PROMPT: Filter the entries below, keeping only lines with the word "begin".

START MATERIAL SUPPLIED

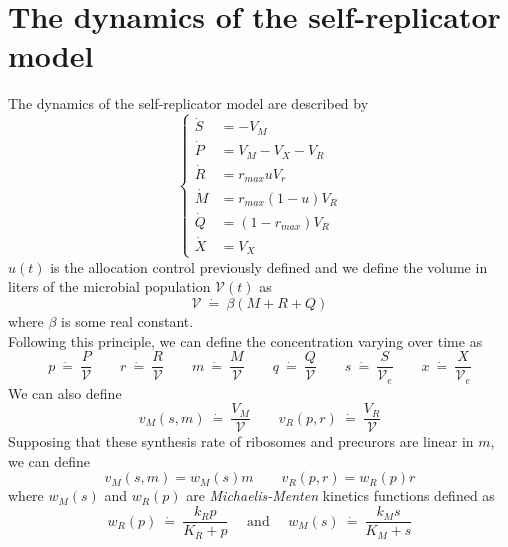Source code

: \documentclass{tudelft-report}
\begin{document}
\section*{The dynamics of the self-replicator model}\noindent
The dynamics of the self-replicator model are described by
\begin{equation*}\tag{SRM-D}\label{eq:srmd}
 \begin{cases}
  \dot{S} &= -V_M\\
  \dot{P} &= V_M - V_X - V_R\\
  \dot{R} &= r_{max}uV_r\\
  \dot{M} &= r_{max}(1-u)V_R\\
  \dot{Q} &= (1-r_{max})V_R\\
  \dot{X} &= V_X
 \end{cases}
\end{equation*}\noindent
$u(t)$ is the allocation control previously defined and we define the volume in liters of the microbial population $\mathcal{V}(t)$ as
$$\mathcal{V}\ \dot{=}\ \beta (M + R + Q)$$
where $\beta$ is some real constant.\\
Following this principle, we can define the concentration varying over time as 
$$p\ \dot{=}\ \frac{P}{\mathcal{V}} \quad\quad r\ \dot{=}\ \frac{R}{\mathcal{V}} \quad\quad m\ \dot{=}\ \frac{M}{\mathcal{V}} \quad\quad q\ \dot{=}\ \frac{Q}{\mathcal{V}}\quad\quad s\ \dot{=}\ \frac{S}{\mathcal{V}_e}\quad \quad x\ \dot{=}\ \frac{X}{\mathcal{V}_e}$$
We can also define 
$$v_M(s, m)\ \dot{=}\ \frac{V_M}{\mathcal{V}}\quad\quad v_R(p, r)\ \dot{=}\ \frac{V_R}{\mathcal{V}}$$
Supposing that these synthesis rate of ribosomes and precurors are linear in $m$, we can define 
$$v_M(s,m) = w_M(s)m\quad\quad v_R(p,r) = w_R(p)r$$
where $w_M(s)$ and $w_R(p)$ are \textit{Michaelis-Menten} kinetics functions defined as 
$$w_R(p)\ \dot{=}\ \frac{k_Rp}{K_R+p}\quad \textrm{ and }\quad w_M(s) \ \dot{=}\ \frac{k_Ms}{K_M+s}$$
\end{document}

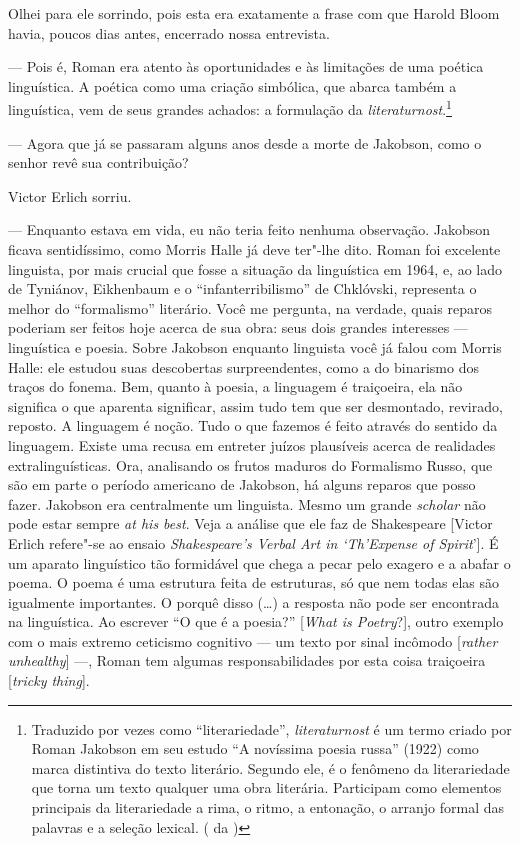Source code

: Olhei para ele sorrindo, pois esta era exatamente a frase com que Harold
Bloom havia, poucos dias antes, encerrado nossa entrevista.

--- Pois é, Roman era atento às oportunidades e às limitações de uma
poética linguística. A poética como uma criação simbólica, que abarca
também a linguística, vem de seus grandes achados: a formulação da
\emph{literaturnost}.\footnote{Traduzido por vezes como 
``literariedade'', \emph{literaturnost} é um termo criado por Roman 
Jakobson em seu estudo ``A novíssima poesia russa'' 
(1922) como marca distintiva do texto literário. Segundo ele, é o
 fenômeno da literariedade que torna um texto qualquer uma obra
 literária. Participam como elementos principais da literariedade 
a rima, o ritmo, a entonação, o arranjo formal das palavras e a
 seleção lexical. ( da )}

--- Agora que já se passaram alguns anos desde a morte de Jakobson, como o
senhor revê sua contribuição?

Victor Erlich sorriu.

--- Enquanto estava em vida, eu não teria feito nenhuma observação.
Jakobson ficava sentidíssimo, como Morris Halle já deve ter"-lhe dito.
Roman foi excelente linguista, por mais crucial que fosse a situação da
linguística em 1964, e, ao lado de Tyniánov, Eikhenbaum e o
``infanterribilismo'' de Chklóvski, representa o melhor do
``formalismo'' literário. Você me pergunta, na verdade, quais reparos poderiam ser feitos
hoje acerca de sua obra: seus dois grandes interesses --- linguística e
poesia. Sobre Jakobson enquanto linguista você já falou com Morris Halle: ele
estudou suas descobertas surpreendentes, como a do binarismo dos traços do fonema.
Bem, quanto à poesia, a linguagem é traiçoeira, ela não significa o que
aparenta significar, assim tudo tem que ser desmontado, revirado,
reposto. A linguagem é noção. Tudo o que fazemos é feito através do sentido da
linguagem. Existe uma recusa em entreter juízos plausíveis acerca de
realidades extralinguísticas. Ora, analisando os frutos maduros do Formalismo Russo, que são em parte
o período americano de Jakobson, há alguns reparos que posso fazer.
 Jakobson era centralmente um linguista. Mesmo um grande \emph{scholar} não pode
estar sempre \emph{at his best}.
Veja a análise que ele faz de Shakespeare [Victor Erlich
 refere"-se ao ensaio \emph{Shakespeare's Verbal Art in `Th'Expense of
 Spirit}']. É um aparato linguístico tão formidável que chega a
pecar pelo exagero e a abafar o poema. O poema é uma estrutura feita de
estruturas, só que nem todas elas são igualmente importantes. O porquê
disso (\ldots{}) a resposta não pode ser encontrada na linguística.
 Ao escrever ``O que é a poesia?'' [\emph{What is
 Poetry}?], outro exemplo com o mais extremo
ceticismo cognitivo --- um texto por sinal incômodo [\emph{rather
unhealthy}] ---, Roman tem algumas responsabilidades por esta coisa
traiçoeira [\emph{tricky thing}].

END MATERIAL SUPPLIED
START MATERIAL SUPPLIED

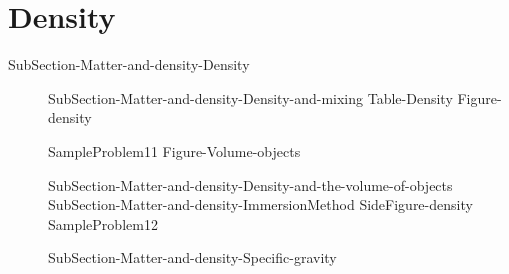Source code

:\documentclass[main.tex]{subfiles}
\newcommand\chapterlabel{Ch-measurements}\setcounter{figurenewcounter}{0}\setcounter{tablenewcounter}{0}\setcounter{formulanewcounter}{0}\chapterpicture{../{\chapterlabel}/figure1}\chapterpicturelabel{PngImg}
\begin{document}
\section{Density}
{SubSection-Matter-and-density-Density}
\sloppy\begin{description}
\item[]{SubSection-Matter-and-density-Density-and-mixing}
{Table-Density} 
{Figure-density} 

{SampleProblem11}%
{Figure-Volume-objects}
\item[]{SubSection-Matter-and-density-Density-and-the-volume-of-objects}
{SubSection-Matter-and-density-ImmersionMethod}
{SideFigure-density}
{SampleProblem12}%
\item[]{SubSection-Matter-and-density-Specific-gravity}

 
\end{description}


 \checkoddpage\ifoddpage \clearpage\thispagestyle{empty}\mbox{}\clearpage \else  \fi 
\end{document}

END MATERIAL SUPPLIED

RESULT OF THE EXERCISE:
\begin{document}
\begin{equation*}\tag{SRM-D}\label{eq:srmd}
 \begin{cases}
\begin{document}
\sloppy\begin{description}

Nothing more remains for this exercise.